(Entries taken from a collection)
────
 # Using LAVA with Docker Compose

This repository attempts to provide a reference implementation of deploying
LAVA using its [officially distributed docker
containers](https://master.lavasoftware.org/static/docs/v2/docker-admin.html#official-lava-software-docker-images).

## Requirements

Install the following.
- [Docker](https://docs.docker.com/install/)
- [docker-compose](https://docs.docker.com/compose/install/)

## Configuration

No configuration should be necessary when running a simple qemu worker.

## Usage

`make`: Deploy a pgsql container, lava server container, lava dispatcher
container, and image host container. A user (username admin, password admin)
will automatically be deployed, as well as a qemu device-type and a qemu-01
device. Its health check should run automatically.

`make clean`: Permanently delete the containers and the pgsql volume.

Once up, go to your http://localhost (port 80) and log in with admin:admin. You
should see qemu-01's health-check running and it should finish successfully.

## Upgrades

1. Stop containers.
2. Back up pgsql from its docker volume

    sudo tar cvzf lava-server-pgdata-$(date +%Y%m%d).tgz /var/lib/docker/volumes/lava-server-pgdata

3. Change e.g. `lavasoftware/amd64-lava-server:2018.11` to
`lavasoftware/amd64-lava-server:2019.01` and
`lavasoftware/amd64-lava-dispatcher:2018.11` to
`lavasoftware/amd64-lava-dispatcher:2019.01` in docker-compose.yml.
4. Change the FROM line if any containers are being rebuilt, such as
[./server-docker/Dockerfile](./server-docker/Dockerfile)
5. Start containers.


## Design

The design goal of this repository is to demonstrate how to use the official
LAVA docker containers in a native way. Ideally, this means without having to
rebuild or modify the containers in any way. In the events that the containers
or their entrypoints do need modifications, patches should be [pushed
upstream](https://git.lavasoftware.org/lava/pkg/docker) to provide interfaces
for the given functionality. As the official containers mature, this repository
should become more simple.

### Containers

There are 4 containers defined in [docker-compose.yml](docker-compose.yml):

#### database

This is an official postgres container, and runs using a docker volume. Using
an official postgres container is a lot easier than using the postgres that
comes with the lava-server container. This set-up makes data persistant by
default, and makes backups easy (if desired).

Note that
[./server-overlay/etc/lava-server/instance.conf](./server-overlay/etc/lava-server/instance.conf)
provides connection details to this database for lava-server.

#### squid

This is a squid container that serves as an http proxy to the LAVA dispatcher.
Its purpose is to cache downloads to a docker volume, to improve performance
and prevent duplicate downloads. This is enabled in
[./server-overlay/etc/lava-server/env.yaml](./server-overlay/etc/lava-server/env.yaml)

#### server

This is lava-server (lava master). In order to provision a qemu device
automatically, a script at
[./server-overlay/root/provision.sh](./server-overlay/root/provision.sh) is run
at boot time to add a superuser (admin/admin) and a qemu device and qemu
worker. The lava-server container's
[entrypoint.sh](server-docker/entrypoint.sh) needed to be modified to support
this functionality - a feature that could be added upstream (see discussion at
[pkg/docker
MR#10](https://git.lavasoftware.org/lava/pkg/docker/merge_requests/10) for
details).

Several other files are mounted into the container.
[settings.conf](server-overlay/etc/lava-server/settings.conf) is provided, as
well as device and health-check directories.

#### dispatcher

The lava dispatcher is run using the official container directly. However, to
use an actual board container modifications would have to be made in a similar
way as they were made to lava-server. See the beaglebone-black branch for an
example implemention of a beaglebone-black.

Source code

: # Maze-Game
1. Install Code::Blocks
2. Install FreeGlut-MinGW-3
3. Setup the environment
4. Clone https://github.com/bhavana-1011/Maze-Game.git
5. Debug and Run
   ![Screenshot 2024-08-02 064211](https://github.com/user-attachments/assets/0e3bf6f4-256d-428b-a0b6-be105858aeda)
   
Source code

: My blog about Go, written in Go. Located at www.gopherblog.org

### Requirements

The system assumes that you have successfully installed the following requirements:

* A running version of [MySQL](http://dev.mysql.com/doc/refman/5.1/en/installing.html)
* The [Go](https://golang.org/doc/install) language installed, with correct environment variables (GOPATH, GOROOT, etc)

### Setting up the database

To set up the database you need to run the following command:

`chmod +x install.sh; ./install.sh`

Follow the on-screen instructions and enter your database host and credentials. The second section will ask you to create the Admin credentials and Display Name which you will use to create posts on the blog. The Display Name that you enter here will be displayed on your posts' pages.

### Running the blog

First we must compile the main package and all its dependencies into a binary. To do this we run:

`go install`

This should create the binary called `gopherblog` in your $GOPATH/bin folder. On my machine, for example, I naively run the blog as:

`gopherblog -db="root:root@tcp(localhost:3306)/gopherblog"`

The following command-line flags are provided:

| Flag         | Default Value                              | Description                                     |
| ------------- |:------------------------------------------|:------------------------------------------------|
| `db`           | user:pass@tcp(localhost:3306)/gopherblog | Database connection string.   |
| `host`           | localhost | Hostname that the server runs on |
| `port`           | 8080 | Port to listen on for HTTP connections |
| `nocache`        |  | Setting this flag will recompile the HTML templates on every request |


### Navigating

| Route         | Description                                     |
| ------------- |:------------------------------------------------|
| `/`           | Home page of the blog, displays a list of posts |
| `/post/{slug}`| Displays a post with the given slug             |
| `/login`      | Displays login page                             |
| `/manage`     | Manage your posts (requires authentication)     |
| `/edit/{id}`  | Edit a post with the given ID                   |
────
Instructions for the task: From the records above, give again exactly the lines running from the line with "sudo tar cvzf" to the line with "LAVA docker containers", inclusive.

Answer to this exercise:
    sudo tar cvzf lava-server-pgdata-$(date +%Y%m%d).tgz /var/lib/docker/volumes/lava-server-pgdata

3. Change e.g. `lavasoftware/amd64-lava-server:2018.11` to
`lavasoftware/amd64-lava-server:2019.01` and
`lavasoftware/amd64-lava-dispatcher:2018.11` to
`lavasoftware/amd64-lava-dispatcher:2019.01` in docker-compose.yml.
4. Change the FROM line if any containers are being rebuilt, such as
[./server-docker/Dockerfile](./server-docker/Dockerfile)
5. Start containers.


## Design

The design goal of this repository is to demonstrate how to use the official
LAVA docker containers in a native way. Ideally, this means without having to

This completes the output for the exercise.